Amelia Herr (born January 5, 2003) is an American professional wrestler and taekwondo practitioner best known for her time signed to WWE on the NXT brand under the ring name Sloane Jacobs. She continues to wrestle on independent wrestling circuits under the name Notorious Mimi.

Early life
Herr is a native of West Chester, Pennsylvania and a 2021 graduate of Unionville High School in Kennett Square, Pennsylvania. She majored in Criminal Justice. Herr has two years of training in Taekwondo, and was trained in professional wrestling at the Monster Factory in Paulsboro, New Jersey.

Professional career

All Elite Wrestling (2021)
Herr began regularly wrestling on the independent circuits in 2018, participating in several promotions, particularly in the Northeastern United States. She made her debut with All Elite Wrestling on October 11, 2021, in a losing match to Penelope Ford on AEW Dark: Elevation.
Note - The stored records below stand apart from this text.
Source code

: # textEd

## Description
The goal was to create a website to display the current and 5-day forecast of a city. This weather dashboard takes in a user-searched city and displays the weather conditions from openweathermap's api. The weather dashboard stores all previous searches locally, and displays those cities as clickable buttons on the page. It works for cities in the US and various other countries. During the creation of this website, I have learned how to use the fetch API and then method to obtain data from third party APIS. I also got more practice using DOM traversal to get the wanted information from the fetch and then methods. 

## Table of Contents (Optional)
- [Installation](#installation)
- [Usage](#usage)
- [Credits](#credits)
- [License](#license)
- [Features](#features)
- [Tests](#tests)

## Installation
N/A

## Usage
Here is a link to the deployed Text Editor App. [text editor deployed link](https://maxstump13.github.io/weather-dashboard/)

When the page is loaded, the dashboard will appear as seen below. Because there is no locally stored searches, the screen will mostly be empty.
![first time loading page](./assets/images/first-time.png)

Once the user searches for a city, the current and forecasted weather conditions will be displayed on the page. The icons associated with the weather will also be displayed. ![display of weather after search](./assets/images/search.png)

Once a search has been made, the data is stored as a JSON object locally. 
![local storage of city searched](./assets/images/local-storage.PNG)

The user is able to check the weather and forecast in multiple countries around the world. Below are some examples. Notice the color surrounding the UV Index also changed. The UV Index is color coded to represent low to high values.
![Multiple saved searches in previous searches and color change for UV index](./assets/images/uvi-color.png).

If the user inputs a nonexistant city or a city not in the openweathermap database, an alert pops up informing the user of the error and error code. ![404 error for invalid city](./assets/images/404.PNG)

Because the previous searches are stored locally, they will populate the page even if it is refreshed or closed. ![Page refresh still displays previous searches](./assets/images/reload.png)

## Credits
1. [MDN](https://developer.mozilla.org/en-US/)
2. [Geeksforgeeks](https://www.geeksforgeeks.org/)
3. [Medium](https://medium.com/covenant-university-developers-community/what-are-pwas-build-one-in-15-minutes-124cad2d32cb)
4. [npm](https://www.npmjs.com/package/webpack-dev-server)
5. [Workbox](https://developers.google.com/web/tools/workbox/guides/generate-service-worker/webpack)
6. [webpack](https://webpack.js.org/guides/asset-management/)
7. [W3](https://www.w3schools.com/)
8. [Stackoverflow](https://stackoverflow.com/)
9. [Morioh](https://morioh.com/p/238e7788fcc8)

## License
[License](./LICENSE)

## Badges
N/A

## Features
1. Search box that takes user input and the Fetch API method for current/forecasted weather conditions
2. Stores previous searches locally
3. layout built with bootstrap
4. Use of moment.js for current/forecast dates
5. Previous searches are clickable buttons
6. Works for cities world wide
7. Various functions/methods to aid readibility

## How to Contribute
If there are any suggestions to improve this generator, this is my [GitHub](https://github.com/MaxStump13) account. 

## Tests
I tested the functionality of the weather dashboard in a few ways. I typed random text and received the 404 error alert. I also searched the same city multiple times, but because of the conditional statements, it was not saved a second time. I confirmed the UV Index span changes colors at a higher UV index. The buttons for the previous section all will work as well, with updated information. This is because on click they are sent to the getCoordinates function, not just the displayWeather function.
She went on to make several appearances on AEW Dark and AEW Dark: Elevation, including a match against Emi Sakura on Elevation on December 13, 2021.

WWE (2022)
Herr participated in tryouts at the WWE Performance Center in Orlando, Florida in December 2021. She was announced among a class of recruits who reported to the WWE Performance Center on March 14, 2022, to begin training with WWE. She began performing for their NXT brand and made her WWE debut on NXT on March 29, in a loss to Nikkita Lyons. She also faced newcomer Roxanne Perez on NXT Level Up on April 15, which also resulted in a defeat for Jacobs.
Jacobs picked up her first victory in NXT over Thea Hail on the May 3, 2022 edition of NXT 2.0.  On the July 19 episode of NXT, Jacobs competed in a 20-woman battle royal to determine the number one contender for the NXT Women's Championship, which was won by a returning Zoey Stark. On November 1, 2022, it was reported that Herr was released from her WWE contract along with other NXT talent.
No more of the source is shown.